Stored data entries
•••

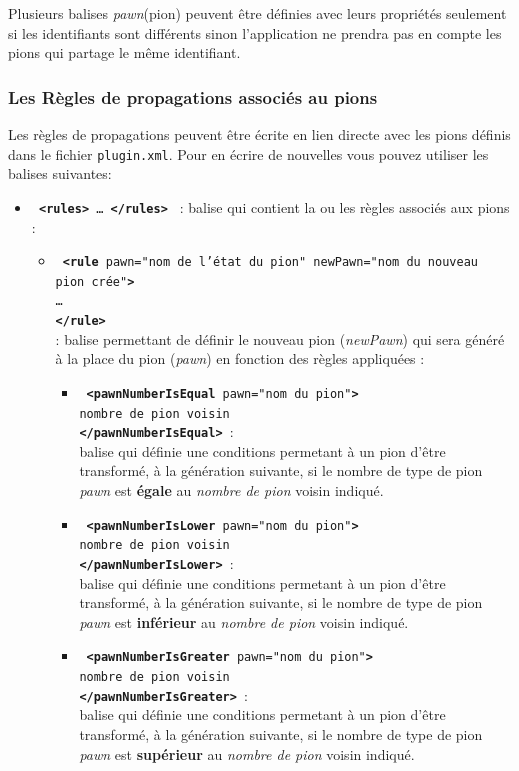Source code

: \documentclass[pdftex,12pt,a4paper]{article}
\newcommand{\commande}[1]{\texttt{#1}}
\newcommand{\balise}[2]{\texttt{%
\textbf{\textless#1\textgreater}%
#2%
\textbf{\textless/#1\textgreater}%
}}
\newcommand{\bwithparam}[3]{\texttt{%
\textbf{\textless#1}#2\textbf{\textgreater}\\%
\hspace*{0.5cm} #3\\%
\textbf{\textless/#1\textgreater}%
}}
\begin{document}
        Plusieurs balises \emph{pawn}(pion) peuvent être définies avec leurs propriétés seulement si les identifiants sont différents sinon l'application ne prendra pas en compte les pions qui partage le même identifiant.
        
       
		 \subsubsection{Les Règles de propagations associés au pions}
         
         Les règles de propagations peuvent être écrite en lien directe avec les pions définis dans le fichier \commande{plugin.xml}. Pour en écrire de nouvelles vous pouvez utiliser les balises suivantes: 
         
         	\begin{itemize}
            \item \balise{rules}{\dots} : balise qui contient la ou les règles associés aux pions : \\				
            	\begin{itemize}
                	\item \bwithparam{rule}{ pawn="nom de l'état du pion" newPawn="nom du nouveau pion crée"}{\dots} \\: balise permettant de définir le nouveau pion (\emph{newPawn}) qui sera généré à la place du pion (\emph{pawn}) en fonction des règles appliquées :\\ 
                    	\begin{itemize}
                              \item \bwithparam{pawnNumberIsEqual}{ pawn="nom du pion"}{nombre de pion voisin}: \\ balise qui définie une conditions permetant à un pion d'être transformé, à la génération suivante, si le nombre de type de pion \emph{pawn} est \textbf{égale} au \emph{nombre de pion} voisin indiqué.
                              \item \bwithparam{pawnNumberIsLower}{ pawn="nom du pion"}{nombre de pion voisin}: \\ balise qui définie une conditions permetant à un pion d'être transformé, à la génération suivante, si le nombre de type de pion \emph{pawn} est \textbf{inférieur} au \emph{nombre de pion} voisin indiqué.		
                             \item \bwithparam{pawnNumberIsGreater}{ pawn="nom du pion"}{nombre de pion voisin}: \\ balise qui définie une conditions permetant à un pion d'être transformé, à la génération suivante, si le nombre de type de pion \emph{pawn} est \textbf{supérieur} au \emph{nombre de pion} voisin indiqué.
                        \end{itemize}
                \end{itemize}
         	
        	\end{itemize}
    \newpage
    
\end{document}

•••

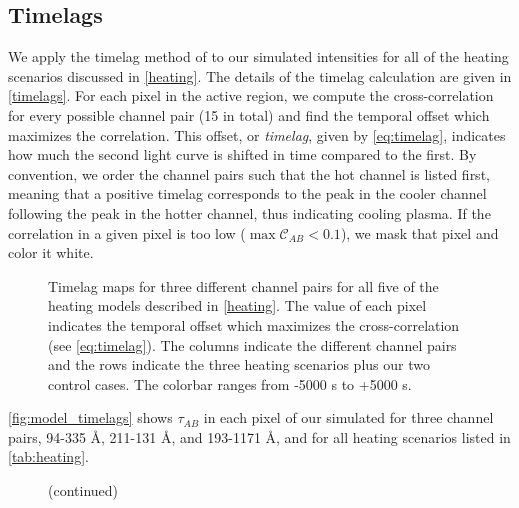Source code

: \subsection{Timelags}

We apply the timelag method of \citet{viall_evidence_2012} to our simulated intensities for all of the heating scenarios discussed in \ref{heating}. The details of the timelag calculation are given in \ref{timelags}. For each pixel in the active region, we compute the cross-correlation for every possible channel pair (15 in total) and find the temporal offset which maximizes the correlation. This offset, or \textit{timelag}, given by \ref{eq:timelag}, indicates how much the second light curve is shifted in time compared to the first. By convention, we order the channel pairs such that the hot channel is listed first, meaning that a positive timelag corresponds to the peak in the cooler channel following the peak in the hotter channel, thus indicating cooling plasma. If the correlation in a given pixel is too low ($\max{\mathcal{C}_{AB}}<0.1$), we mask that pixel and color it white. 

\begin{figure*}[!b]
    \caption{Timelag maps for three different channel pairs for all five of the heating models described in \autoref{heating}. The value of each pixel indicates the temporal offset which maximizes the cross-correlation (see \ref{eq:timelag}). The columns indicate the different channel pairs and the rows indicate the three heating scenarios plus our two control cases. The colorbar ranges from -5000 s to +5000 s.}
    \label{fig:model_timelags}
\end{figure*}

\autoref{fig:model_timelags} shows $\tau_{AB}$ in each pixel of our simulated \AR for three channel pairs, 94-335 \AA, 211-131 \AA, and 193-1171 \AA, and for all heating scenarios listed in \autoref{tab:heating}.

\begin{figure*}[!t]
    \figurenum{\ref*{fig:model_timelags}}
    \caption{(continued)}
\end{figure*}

•••

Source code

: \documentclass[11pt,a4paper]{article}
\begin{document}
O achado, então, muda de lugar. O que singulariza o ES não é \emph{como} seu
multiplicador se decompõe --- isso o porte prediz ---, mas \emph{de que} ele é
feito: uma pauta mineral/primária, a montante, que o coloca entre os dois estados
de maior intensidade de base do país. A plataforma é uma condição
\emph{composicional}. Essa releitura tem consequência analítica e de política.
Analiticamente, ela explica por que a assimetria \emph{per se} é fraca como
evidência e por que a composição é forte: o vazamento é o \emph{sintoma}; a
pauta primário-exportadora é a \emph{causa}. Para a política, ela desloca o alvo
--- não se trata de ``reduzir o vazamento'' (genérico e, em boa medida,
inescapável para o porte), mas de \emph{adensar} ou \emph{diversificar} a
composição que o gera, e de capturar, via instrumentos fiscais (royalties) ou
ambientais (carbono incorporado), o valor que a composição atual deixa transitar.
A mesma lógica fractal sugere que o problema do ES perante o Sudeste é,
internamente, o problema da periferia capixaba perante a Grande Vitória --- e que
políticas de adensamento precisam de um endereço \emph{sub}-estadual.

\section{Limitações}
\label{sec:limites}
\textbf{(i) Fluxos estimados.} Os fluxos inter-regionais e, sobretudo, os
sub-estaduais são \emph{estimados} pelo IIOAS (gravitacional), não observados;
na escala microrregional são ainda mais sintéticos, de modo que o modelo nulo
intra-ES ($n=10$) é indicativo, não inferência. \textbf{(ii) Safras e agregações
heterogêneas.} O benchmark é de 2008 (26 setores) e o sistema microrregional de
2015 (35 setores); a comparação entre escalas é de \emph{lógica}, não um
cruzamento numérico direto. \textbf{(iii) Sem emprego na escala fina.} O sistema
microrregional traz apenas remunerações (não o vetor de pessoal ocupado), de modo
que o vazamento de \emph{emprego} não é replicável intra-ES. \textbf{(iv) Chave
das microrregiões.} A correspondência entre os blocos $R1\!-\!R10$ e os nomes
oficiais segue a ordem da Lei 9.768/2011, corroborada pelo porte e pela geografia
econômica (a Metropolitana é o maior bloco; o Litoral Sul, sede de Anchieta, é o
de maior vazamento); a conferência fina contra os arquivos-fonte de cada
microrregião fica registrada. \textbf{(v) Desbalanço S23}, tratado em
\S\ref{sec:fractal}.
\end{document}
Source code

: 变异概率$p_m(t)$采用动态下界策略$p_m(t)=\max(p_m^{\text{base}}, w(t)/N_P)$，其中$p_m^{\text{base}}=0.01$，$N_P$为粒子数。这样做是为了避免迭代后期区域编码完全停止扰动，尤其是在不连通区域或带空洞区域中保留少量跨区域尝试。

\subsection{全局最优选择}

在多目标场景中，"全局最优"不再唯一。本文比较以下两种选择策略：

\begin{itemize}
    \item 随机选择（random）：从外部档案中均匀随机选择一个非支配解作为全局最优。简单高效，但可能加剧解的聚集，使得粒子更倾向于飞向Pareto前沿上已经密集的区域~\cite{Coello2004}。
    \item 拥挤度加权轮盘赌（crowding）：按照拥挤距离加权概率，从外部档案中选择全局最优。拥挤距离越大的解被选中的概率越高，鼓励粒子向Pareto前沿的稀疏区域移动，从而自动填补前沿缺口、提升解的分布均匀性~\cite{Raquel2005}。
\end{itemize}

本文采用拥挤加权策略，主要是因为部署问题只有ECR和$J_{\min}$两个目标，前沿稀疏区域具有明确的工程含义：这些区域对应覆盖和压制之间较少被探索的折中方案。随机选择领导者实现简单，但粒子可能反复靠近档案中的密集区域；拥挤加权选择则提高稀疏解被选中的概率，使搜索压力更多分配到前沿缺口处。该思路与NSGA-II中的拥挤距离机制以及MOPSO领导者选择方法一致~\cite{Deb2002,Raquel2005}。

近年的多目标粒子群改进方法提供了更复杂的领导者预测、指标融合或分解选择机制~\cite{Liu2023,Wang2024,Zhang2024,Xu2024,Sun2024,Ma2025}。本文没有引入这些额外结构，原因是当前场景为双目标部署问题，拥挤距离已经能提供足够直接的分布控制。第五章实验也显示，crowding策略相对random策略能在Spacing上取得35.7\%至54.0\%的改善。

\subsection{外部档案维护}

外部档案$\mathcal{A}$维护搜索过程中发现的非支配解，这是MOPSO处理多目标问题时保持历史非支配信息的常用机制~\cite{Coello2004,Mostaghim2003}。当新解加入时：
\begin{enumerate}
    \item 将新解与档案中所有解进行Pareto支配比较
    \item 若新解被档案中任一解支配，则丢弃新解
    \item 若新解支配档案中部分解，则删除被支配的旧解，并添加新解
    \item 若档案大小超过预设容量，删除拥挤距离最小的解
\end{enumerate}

•••

- ASSIGNMENT -
Taking the entries above, restate exactly those lines that fall between the line with "de maior vazamento);" and the line with "本文采用拥挤加权策略，主要是", keeping both of those lines too.

- FINAL ANSWER -
de maior vazamento); a conferência fina contra os arquivos-fonte de cada
microrregião fica registrada. \textbf{(v) Desbalanço S23}, tratado em
\S\ref{sec:fractal}.
\end{document}
Source code

: 变异概率$p_m(t)$采用动态下界策略$p_m(t)=\max(p_m^{\text{base}}, w(t)/N_P)$，其中$p_m^{\text{base}}=0.01$，$N_P$为粒子数。这样做是为了避免迭代后期区域编码完全停止扰动，尤其是在不连通区域或带空洞区域中保留少量跨区域尝试。

\subsection{全局最优选择}

在多目标场景中，"全局最优"不再唯一。本文比较以下两种选择策略：

\begin{itemize}
    \item 随机选择（random）：从外部档案中均匀随机选择一个非支配解作为全局最优。简单高效，但可能加剧解的聚集，使得粒子更倾向于飞向Pareto前沿上已经密集的区域~\cite{Coello2004}。
    \item 拥挤度加权轮盘赌（crowding）：按照拥挤距离加权概率，从外部档案中选择全局最优。拥挤距离越大的解被选中的概率越高，鼓励粒子向Pareto前沿的稀疏区域移动，从而自动填补前沿缺口、提升解的分布均匀性~\cite{Raquel2005}。
\end{itemize}

本文采用拥挤加权策略，主要是因为部署问题只有ECR和$J_{\min}$两个目标，前沿稀疏区域具有明确的工程含义：这些区域对应覆盖和压制之间较少被探索的折中方案。随机选择领导者实现简单，但粒子可能反复靠近档案中的密集区域；拥挤加权选择则提高稀疏解被选中的概率，使搜索压力更多分配到前沿缺口处。该思路与NSGA-II中的拥挤距离机制以及MOPSO领导者选择方法一致~\cite{Deb2002,Raquel2005}。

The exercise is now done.